▸ **Exercise description**
The answer must be every line of the records below that holds the word "используя".

§ §

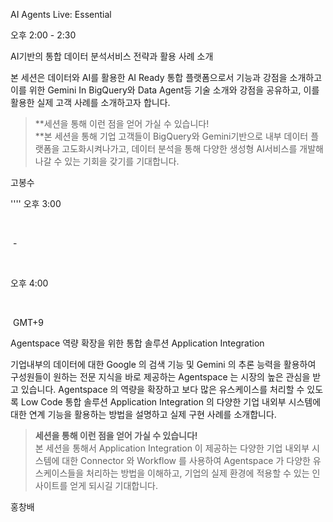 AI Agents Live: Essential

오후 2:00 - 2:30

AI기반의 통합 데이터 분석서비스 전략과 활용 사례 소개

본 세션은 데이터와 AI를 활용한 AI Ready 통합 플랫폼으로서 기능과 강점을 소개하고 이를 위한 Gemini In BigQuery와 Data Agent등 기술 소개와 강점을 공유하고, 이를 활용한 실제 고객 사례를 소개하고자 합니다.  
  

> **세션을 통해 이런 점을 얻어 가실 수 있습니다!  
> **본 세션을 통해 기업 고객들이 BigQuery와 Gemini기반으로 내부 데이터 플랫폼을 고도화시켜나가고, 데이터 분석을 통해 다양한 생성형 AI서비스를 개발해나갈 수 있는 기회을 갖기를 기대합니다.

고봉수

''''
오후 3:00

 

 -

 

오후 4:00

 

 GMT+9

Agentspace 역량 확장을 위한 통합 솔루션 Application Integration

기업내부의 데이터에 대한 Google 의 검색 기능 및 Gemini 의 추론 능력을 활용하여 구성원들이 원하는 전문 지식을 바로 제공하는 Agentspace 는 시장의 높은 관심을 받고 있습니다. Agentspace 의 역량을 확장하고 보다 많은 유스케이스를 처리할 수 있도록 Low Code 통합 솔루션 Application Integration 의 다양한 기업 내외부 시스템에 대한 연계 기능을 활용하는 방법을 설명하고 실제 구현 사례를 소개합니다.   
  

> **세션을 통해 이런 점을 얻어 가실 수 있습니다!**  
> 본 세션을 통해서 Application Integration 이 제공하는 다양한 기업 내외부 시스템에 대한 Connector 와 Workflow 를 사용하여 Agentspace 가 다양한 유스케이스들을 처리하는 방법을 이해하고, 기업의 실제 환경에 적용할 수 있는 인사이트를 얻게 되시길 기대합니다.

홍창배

§ §

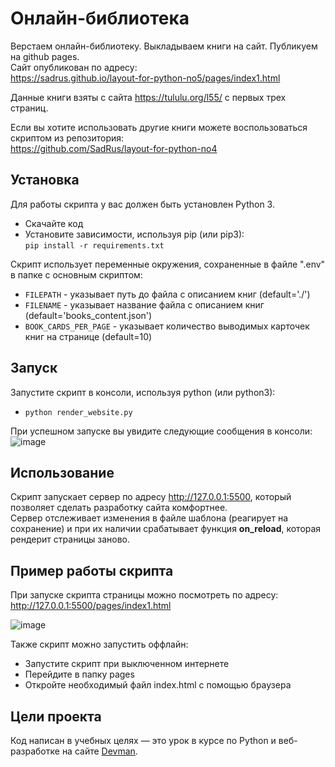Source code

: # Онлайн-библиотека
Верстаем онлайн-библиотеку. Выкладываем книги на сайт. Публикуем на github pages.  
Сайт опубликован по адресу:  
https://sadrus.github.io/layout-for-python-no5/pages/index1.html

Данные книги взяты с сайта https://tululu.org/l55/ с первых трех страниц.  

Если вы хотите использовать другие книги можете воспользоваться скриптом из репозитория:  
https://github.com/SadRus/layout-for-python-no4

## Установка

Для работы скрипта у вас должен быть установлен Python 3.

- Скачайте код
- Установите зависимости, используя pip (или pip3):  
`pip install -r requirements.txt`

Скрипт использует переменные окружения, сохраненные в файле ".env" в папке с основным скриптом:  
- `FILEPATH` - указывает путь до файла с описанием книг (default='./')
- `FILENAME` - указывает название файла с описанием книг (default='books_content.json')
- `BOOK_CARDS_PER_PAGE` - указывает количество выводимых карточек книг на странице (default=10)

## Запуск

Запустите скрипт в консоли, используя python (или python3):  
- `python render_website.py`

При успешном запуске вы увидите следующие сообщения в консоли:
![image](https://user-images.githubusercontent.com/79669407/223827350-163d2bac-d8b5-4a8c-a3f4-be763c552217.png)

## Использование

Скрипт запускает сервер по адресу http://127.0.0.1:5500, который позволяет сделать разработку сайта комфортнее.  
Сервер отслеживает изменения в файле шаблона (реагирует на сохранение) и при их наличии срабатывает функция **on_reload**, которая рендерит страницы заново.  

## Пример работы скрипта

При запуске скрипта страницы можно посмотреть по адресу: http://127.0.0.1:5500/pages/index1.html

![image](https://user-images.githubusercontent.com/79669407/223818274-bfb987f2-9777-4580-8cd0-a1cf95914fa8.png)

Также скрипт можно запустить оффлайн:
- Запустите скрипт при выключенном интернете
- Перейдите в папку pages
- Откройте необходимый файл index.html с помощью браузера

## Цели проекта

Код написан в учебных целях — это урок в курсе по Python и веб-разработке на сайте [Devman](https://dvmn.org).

§ §

▸ **Response for this exercise**
- Установите зависимости, используя pip (или pip3):  
Запустите скрипт в консоли, используя python (или python3):  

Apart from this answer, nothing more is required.